Liv is happy enough to get drunk herself while flirting and more than flirting. But Hanna becomes increasingly frightened and unhappy. She’s especially worried about Dolly (Daniel Henshell), an aggressive miner who literally throws coins at her, threatens other patrons, and puts a huge dead snake in a jar with Hannah’s name on it.
In most suspense movies, you’d expect Dolly’s stalking to escalate to a crescendo of pulp violence; he should be a clear and perhaps larger than life villain. But that isn’t how this narrative goes. Instead, Hannah has to navigate dangers that never fully clarify as dangers. Would Dolly have assaulted her that one night if she hadn’t locked her door fast enough? Would the gangly goofball Matty (Toby Wallace) have raped her if he or she had been just a little drunker? Was Liv really in danger if Hannah didn’t get her to quit drinking with Dolly?
The most painful and frightening part of the film isn’t any of these could-have-been assaults, though. It’s Liv’s bland refusal to take her friend’s fear or testimony seriously. Liv is determined to have fun, and more determined than that to not go home. That means she has a major emotional investment in assuring herself and Hannah that nothing is wrong.
Henwick makes Liv a creature of determined unseriousness; she gaslights Hannah, refuses to listen, and pulls away like she wants to take flight. When Hannah finally corners her, she turns and snaps like an enraged animal. The men are the physical threat, but the movie feels so unstable, and so unsafe, because Hannah’s sole friend keeps systematically, deliberately, betraying her. Instead of functioning as a support, sisterhood is like the ax Hannah picks up which ends up bashing her in the face.

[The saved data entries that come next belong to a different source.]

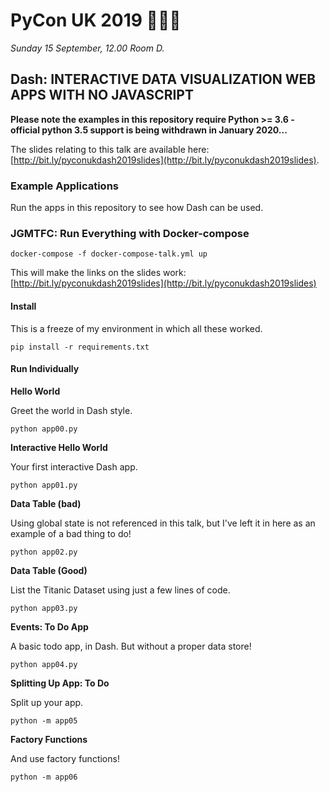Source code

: # PyCon UK 2019 🏴󠁧󠁢󠁷󠁬󠁳󠁿🇪🇺

_Sunday 15 September, 12.00 Room D._

## Dash: INTERACTIVE DATA VISUALIZATION WEB APPS WITH NO JAVASCRIPT

**Please note the examples in this repository require Python >= 3.6 - official python 3.5 support is being withdrawn in January 2020...**

The slides relating to this talk are available here: [http://bit.ly/pyconukdash2019slides](http://bit.ly/pyconukdash2019slides).

### Example Applications

Run the apps in this repository to see how Dash can be used.

### JGMTFC: Run Everything with Docker-compose

    docker-compose -f docker-compose-talk.yml up

This will make the links on the slides work: [http://bit.ly/pyconukdash2019slides](http://bit.ly/pyconukdash2019slides)

#### Install

This is a freeze of my environment in which all these worked.

    pip install -r requirements.txt

#### Run Individually

**Hello World**

Greet the world in Dash style.

    python app00.py


**Interactive Hello World**

Your first interactive Dash app.

    python app01.py


**Data Table (bad)**

Using global state is not referenced in this talk, but I've left it in here as an example of a bad thing to do!

    python app02.py


**Data Table (Good)**

List the Titanic Dataset using just a few lines of code.

    python app03.py

**Events: To Do App**

A basic todo app, in Dash. But without a proper data store!

    python app04.py


**Splitting Up App: To Do**

Split up your app.

    python -m app05


**Factory Functions**

And use factory functions!

    python -m app06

By knocking out the genre markers and turning the ensemble (including Liv), rather than any individual, into the enemy, Green creates an oppressive atmosphere of diffuse dread. Green’s careful, too, to show that the issue isn’t really one of class; there are nods here to the milieu of Deliverance or Straw Dogs, but when Hannah’s sort of boyfriend who she met on a cruise ship shows up, he quickly gets drunk and calls her gendered slurs too. The middle-class male assholes aren’t any different than the lower-class male assholes, and not much different than Liv, either.

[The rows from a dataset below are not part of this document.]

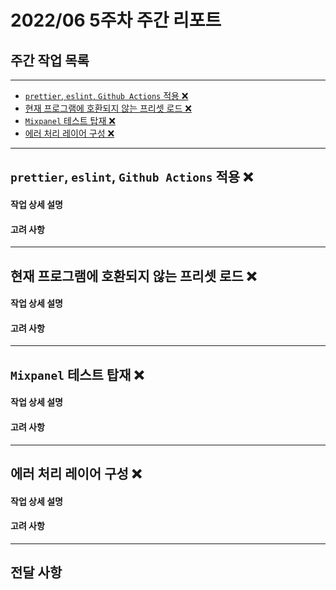 # 2022/06 5주차 주간 리포트

## 주간 작업 목록

---

- [`prettier`, `eslint`, `Github Actions` 적용 ❌](#prettier-eslint-github-actions-적용-)
- [현재 프로그램에 호환되지 않는 프리셋 로드 ❌](#현재-프로그램에-호환되지-않는-프리셋-로드-)
- [`Mixpanel` 테스트 탑재 ❌](#mixpanel-테스트-탑재-)
- [에러 처리 레이어 구성 ❌](#에러-처리-레이어-구성-)

---

## `prettier`, `eslint`, `Github Actions` 적용 ❌

#### 작업 상세 설명

#### 고려 사항

---

## 현재 프로그램에 호환되지 않는 프리셋 로드 ❌

#### 작업 상세 설명

#### 고려 사항

---

## `Mixpanel` 테스트 탑재 ❌

#### 작업 상세 설명

#### 고려 사항

---

## 에러 처리 레이어 구성 ❌

#### 작업 상세 설명

#### 고려 사항

---

## 전달 사항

There’s also at least a hint that Liv is running from some sort of gendered violence in the US. Patriarchy—drunk, profane, ugly, choked with lies—is everywhere. You can’t just castrate it, as in I Spit On Your Grave, or other rape/revenge narratives, because it’s not just this body or that body. It’s a system of exploitation, linked to capitalism (Hannah is continually told to smile to boost business), but not entirely reducible to it.

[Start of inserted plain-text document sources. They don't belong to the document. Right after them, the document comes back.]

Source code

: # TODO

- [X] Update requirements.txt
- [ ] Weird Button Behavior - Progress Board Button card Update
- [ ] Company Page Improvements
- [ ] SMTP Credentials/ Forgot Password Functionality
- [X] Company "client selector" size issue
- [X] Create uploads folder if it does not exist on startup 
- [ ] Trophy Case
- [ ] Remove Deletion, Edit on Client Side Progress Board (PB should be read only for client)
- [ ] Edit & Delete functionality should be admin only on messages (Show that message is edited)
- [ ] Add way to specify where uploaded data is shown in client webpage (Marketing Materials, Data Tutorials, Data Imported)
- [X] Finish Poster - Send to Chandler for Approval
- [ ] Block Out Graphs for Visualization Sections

There’s no obvious escape here, and no obvious end. Green seems to have been stymied herself; the conclusion stumbles out of the bleak desert she’s so carefully created and into a more conventional genre conclusion, where relationships are healed and violence cleansed with violence. It’s an unfortunate misstep and keeps the movie from greatness. The Royal Hotel is still very good though. And it’s impressive success underlines again how women directors are finally getting a chance to rework and reimagine a range of genres—a process which I think we’ll eventually see as the most important development in this era of film.